→ **PROMPT**
Of all the entries below, only the lines from the one with "#### [【网海拾贝】守住" up to and including the one with "#### [邢天行：这一字之" are to be duplicated exactly.

- - - - - - -

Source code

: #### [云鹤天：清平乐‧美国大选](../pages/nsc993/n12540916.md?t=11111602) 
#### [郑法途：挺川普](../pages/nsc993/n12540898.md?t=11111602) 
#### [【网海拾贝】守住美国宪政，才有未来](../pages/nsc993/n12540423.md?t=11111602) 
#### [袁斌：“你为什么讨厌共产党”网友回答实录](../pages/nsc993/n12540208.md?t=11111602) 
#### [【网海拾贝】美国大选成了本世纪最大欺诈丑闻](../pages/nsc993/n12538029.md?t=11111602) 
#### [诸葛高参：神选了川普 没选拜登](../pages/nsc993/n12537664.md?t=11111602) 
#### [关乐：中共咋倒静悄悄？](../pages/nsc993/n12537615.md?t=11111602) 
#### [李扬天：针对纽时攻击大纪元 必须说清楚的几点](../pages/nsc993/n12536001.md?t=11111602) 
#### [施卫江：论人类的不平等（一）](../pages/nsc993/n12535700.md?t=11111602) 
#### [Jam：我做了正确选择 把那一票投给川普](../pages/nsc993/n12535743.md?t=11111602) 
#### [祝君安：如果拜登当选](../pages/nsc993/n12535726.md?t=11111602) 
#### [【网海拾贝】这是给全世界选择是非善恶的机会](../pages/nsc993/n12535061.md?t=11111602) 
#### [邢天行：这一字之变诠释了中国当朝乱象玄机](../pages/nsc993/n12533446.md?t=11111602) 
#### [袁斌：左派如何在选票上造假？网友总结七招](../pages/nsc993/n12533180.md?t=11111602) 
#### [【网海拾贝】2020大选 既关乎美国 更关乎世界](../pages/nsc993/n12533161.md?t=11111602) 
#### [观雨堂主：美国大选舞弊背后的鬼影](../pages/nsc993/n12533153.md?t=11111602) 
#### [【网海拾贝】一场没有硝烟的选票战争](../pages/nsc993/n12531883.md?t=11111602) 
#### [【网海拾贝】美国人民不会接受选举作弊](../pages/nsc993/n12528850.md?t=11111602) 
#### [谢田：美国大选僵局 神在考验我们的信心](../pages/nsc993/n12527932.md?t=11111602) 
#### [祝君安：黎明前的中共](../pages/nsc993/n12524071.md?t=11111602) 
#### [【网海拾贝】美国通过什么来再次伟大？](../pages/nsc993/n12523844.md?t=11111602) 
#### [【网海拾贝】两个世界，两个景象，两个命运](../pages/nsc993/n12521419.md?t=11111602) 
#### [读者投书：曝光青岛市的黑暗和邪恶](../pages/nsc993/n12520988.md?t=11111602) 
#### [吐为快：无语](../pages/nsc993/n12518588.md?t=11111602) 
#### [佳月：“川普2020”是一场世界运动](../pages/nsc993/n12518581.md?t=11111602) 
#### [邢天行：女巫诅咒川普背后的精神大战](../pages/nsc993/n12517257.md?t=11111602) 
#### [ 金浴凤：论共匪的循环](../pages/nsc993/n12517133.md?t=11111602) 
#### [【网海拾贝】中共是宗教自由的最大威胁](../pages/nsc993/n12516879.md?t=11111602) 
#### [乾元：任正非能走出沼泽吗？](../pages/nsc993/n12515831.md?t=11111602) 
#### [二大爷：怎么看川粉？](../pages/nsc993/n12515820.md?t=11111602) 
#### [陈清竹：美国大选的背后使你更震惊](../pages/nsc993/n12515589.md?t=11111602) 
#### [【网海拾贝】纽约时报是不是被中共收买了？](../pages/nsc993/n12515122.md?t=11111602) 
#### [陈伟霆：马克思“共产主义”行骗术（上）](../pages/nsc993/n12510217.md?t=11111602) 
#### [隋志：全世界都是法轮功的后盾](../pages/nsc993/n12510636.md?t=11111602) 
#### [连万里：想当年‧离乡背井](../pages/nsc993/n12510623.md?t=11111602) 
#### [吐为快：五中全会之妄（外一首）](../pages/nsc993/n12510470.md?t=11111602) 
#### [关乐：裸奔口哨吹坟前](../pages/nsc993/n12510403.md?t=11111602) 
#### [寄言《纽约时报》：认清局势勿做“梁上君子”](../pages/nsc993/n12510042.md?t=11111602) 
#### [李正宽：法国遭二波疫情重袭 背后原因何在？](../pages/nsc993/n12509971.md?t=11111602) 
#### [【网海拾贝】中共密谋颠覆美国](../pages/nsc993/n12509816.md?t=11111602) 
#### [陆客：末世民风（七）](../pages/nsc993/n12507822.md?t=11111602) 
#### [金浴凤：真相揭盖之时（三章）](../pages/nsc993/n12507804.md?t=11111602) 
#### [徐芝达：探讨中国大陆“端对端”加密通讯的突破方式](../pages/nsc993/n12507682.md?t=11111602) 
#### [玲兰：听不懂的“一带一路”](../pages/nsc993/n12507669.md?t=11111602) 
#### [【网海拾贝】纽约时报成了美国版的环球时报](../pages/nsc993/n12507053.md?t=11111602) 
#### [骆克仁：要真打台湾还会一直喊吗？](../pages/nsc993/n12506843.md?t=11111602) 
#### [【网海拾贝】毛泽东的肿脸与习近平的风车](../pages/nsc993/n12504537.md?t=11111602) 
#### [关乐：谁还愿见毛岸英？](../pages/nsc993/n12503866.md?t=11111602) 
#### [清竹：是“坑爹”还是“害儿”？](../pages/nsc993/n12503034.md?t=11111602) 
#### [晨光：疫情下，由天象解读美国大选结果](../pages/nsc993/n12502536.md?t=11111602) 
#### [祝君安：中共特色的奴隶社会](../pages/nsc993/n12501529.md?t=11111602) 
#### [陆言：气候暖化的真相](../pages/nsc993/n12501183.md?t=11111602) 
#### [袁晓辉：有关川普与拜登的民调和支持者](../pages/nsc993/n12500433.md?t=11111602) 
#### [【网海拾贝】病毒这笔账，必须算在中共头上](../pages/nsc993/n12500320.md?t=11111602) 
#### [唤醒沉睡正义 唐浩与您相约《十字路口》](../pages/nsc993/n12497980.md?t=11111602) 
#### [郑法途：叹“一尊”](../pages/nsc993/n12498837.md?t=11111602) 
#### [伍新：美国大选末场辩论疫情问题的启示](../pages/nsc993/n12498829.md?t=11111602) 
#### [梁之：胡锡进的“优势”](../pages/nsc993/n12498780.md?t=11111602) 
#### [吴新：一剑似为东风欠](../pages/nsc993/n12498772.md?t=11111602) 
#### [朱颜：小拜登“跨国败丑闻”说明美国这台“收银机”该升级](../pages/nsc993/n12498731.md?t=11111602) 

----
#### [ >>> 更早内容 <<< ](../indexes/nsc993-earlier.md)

- - - - - - -

→ **RESPONSE TO THIS EXERCISE**
#### [【网海拾贝】守住美国宪政，才有未来](../pages/nsc993/n12540423.md?t=11111602) 
#### [袁斌：“你为什么讨厌共产党”网友回答实录](../pages/nsc993/n12540208.md?t=11111602) 
#### [【网海拾贝】美国大选成了本世纪最大欺诈丑闻](../pages/nsc993/n12538029.md?t=11111602) 
#### [诸葛高参：神选了川普 没选拜登](../pages/nsc993/n12537664.md?t=11111602) 
#### [关乐：中共咋倒静悄悄？](../pages/nsc993/n12537615.md?t=11111602) 
#### [李扬天：针对纽时攻击大纪元 必须说清楚的几点](../pages/nsc993/n12536001.md?t=11111602) 
#### [施卫江：论人类的不平等（一）](../pages/nsc993/n12535700.md?t=11111602) 
#### [Jam：我做了正确选择 把那一票投给川普](../pages/nsc993/n12535743.md?t=11111602) 
#### [祝君安：如果拜登当选](../pages/nsc993/n12535726.md?t=11111602) 
#### [【网海拾贝】这是给全世界选择是非善恶的机会](../pages/nsc993/n12535061.md?t=11111602) 
#### [邢天行：这一字之变诠释了中国当朝乱象玄机](../pages/nsc993/n12533446.md?t=11111602) 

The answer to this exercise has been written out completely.